** Problem to solve **
Your answer should consist of the lines below that hold the word "please".

Stored data entries
==============================
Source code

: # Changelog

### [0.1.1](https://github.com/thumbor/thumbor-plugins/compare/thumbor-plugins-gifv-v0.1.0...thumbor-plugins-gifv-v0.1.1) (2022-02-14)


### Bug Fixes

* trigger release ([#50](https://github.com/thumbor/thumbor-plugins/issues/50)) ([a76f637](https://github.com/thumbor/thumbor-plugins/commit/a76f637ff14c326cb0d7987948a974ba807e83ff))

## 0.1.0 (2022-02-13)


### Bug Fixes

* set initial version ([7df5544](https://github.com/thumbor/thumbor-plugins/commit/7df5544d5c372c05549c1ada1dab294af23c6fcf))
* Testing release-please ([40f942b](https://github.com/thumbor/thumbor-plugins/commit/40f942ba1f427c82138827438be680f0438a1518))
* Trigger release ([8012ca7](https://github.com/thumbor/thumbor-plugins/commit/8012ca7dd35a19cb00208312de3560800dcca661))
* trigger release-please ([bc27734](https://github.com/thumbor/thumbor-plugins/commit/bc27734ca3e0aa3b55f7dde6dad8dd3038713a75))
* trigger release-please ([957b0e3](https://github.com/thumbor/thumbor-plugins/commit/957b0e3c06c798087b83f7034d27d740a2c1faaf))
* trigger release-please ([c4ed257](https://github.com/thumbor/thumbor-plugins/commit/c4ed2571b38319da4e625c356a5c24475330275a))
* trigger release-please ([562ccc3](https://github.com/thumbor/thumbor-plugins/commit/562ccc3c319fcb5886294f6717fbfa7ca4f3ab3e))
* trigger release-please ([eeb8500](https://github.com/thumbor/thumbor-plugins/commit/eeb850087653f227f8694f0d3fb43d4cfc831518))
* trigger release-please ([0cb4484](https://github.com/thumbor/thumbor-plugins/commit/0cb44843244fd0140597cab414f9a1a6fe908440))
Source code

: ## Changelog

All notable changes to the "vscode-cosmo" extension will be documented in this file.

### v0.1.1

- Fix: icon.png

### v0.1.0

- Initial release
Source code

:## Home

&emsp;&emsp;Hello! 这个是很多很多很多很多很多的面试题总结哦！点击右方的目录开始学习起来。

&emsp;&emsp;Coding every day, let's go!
==============================
** Response to this task **
* Testing release-please ([40f942b](https://github.com/thumbor/thumbor-plugins/commit/40f942ba1f427c82138827438be680f0438a1518))
* trigger release-please ([bc27734](https://github.com/thumbor/thumbor-plugins/commit/bc27734ca3e0aa3b55f7dde6dad8dd3038713a75))
* trigger release-please ([957b0e3](https://github.com/thumbor/thumbor-plugins/commit/957b0e3c06c798087b83f7034d27d740a2c1faaf))
* trigger release-please ([c4ed257](https://github.com/thumbor/thumbor-plugins/commit/c4ed2571b38319da4e625c356a5c24475330275a))
* trigger release-please ([562ccc3](https://github.com/thumbor/thumbor-plugins/commit/562ccc3c319fcb5886294f6717fbfa7ca4f3ab3e))
* trigger release-please ([eeb8500](https://github.com/thumbor/thumbor-plugins/commit/eeb850087653f227f8694f0d3fb43d4cfc831518))
* trigger release-please ([0cb4484](https://github.com/thumbor/thumbor-plugins/commit/0cb44843244fd0140597cab414f9a1a6fe908440))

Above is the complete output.